= Max King (theologian) =

American theologian (1930–2023)

Max R. King (born 1930 – February 25, 2023) was the founder of the school of thought known as "transmillennialism". King was a minister in the Churches of Christ for 40 years before developing Transmillennialism.

King pioneered a field of theology that he termed "covenant eschatology" which most call full preterism. Within fundamentalist and conservative evangelical contexts, he contended that biblical eschatology was not related to the end of the space-time universe, but to the transition of the Old Covenant to the New Covenant. King offered a unique interpretation concerning the millennium as found in Revelation 20 as pertaining to the forty-year period from 30-70 AD. He called this time "the transition period" from Old Covenant to New Covenant. In King's view, this transition opened the way for the full presence of God to dwell with all of humanity. To describe this relationship, King coined the phrase "Comprehensive Grace."

King's transmillennialism emerged in the late 1990s as an alternative to dispensational premillennialism, amillennialism or postmillennialism. It differentiated itself from Reformed preterism and Christian reconstructionism in view of postmodern issues facing the emerging church and the need to forward its scholarship in the context of historical Jesus studies. In King's view, the covenantal transformation of the first century serves as a model for personal, organizational and societal transformation today. King's first major book, The Spirit of Prophecy, was published in 1971. He published a monthly print journal, The Living Presence, for 15 years; it is currently available in electronic format. King's annual "Covenant Eschatology Seminar" spanned the 1990s and continued through the early 2000s as the "Transmillennial" national conference. Some of King's other major works include Old Covenant Israel and New Covenant Salvation and The Cross and The Parousia of Christ. His work has now attracted the attention of Spiral Dynamics practitioners like Don Edward Beck, interspiritual pioneers like Kurt Johnson, and Integral theorists like Ken Wilber. Max's final book, Irrevocable, which is a study of Romans 9-11 purports to do for realized soteriology what his previous works did for realized eschatology, came out in 2019.

King's "full preterist" position was and still is widely criticized by churchmen, including R. C. Sproul, for denying hope of bodily resurrection of the dead, or indeed any hope for those living after AD70.

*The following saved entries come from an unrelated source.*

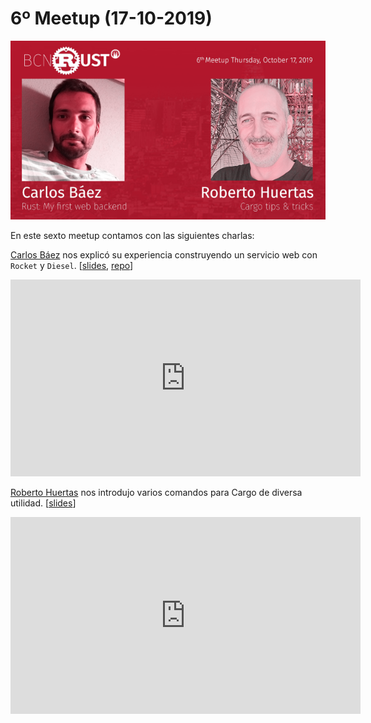 # 6º Meetup (17-10-2019)

[![sexto meetup](img/meetup_06.png 'sexto meetup')](https://www.meetup.com/es-ES/BcnRust/events/265509739/)

En este sexto meetup contamos con las siguientes charlas:

[Carlos Báez](https://twitter.com/mcflurry0) nos explicó su experiencia construyendo un servicio web con `Rocket` y `Diesel`. [[slides](https://drive.google.com/file/d/14mH3jHPK138Kh-qxyjnqjTs1db4t1xAU/view?usp=sharing), [repo](https://github.com/carlosb1/examples-rust/tree/master/example_rest_v2)]

<iframe width="560" height="315" src="https://www.youtube.com/embed/Tz5r-SJS-sw?start=400" frameborder="0" allow="accelerometer; autoplay; encrypted-media; gyroscope; picture-in-picture" allowfullscreen></iframe>

[Roberto Huertas](https://twitter.com/robertohuertasm) nos introdujo varios comandos para Cargo de diversa utilidad. [[slides](https://1drv.ms/p/s!AryBZoXBIJ4ulpRu04b45yu3ObUCjg?e=diZH0h)]

<iframe width="560" height="315" src="https://www.youtube.com/embed/Tz5r-SJS-sw?start=2670" frameborder="0" allow="accelerometer; autoplay; encrypted-media; gyroscope; picture-in-picture" allowfullscreen></iframe>
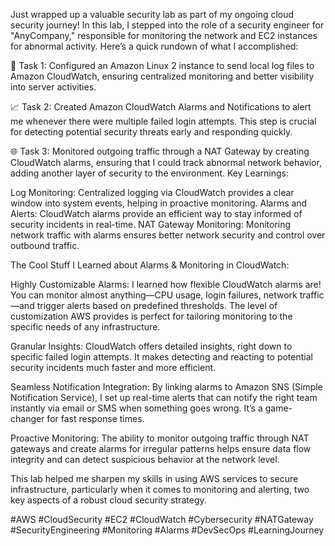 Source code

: Just wrapped up a valuable security lab as part of my ongoing cloud security journey! In this lab, I stepped into the role of a security engineer for "AnyCompany," responsible for monitoring the network and EC2 instances for abnormal activity. Here’s a quick rundown of what I accomplished:

🔐 Task 1: Configured an Amazon Linux 2 instance to send local log files to Amazon CloudWatch, ensuring centralized monitoring and better visibility into server activities.

📈 Task 2: Created Amazon CloudWatch Alarms and Notifications to alert me whenever there were multiple failed login attempts. This step is crucial for detecting potential security threats early and responding quickly.

🌐 Task 3: Monitored outgoing traffic through a NAT Gateway by creating CloudWatch alarms, ensuring that I could track abnormal network behavior, adding another layer of security to the environment.
Key Learnings:

Log Monitoring: Centralized logging via CloudWatch provides a clear window into system events, helping in proactive monitoring.
Alarms and Alerts: CloudWatch alarms provide an efficient way to stay informed of security incidents in real-time.
NAT Gateway Monitoring: Monitoring network traffic with alarms ensures better network security and control over outbound traffic.

The Cool Stuff I Learned about Alarms & Monitoring in CloudWatch:

Highly Customizable Alarms: I learned how flexible CloudWatch alarms are! You can monitor almost anything—CPU usage, login failures, network traffic—and trigger alerts based on predefined thresholds. The level of customization AWS provides is perfect for tailoring monitoring to the specific needs of any infrastructure.

Granular Insights: CloudWatch offers detailed insights, right down to specific failed login attempts. It makes detecting and reacting to potential security incidents much faster and more efficient.

Seamless Notification Integration: By linking alarms to Amazon SNS (Simple Notification Service), I set up real-time alerts that can notify the right team instantly via email or SMS when something goes wrong. It’s a game-changer for fast response times.

Proactive Monitoring: The ability to monitor outgoing traffic through NAT gateways and create alarms for irregular patterns helps ensure data flow integrity and can detect suspicious behavior at the network level.

This lab helped me sharpen my skills in using AWS services to secure infrastructure, particularly when it comes to monitoring and alerting, two key aspects of a robust cloud security strategy.

#AWS #CloudSecurity #EC2 #CloudWatch #Cybersecurity #NATGateway #SecurityEngineering #Monitoring #Alarms #DevSecOps #LearningJourney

King lived in Dacula, Georgia, USA. His organization was Presence International, of which his son, Doug King, is President. King died on February 25, 2023.

==Realized eschatology==
Presence International, a non-profit organization based in the metro Atlanta area, holds annual conferences that teach that all prophecy was fulfilled, including the second coming of Christ, the resurrection of the dead and the Last Judgement, by the year A.D. 70 at the destruction of Jerusalem by the Romans. With the New Covenant fully established, all of humanity has been reconciled with God. This view of Universal reconciliation is referred to as comprehensive grace.